• PROBLEM:
Of the entries below, restate word for word only the section that runs from the line with "statements. To see" to the line with "first version the colleague is making a", counting both ends.
**** EXERCISE MATERIAL
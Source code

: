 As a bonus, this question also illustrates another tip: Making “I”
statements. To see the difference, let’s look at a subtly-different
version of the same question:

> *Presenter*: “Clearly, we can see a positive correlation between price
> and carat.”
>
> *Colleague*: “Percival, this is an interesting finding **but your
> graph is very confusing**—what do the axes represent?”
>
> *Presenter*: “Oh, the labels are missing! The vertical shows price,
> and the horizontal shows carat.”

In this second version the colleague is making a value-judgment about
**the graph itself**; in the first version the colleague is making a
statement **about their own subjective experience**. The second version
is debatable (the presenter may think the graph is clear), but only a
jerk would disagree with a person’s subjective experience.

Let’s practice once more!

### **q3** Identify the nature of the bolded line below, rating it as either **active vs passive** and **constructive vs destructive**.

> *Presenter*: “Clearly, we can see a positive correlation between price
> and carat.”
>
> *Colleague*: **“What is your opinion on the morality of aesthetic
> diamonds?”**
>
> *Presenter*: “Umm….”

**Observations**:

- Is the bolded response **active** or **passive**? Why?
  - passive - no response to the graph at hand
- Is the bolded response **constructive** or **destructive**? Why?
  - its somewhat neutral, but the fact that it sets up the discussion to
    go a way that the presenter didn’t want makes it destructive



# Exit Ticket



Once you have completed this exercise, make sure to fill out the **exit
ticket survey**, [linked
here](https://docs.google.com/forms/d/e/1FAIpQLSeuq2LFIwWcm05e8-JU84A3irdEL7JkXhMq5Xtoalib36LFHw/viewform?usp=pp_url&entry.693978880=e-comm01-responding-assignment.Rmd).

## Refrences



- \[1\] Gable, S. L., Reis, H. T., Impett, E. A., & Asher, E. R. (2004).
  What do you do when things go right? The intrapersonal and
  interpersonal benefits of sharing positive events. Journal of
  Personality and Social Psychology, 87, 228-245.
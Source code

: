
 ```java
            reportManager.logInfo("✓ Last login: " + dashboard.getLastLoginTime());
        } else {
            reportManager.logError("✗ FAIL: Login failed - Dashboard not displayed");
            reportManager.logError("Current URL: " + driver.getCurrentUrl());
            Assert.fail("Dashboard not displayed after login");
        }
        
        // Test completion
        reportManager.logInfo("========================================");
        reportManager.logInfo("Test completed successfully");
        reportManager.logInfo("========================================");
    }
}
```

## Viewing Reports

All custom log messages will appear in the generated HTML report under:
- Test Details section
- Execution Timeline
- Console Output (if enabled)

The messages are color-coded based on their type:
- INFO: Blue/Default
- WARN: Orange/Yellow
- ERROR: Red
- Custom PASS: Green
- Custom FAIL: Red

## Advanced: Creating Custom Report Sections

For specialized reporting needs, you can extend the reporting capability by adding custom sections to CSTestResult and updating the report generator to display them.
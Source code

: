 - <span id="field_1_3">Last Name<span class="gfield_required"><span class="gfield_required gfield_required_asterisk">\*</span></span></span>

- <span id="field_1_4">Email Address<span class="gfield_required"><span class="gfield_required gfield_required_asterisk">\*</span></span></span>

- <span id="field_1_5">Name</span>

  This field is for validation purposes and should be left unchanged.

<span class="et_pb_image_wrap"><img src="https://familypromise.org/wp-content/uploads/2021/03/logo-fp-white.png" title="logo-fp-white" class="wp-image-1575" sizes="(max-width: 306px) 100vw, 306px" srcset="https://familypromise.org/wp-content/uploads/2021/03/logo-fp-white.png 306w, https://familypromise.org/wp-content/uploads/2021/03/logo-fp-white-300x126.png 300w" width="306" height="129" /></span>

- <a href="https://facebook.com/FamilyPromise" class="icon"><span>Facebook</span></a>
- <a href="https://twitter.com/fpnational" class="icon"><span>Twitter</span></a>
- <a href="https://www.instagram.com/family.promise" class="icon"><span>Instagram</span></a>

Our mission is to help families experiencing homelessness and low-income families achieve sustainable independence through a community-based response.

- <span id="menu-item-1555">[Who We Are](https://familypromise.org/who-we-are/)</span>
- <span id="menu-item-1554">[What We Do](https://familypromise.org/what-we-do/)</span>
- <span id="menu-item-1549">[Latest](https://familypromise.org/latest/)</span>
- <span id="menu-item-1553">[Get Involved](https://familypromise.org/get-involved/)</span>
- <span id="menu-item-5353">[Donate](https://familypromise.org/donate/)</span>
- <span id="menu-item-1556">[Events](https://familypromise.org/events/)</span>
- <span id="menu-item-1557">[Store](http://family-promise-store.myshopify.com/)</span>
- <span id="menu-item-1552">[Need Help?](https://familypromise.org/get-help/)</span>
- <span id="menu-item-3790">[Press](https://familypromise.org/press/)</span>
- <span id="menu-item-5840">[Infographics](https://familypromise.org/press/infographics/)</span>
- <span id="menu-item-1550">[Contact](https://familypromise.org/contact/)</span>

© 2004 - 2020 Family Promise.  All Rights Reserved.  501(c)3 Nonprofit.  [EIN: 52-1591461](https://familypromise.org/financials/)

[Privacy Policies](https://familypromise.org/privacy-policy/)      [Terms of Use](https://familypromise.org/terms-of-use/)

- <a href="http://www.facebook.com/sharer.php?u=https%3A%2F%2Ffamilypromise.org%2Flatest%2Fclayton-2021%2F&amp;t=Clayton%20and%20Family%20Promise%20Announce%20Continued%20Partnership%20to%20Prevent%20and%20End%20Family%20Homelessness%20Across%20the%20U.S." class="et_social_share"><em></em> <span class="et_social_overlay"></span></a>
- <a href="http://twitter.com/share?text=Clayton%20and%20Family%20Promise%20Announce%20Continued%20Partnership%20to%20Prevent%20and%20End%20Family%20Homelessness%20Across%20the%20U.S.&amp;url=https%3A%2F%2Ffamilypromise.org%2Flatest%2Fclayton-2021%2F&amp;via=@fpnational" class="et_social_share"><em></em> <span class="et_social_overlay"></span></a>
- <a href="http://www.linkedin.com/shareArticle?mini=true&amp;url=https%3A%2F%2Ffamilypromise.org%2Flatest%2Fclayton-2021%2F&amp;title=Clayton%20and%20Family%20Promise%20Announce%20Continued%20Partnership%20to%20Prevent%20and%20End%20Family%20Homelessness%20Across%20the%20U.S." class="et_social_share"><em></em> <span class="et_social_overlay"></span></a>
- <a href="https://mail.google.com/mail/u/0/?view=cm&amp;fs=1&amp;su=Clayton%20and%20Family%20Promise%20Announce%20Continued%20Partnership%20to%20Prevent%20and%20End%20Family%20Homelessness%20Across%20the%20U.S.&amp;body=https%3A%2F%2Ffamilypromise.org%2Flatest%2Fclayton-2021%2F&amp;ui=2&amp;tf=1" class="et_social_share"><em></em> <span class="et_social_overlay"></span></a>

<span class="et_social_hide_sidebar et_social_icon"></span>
********
• THE ANSWER:
statements. To see the difference, let’s look at a subtly-different
version of the same question:

> *Presenter*: “Clearly, we can see a positive correlation between price
> and carat.”
>
> *Colleague*: “Percival, this is an interesting finding **but your
> graph is very confusing**—what do the axes represent?”
>
> *Presenter*: “Oh, the labels are missing! The vertical shows price,
> and the horizontal shows carat.”

In this second version the colleague is making a value-judgment about
**the graph itself**; in the first version the colleague is making a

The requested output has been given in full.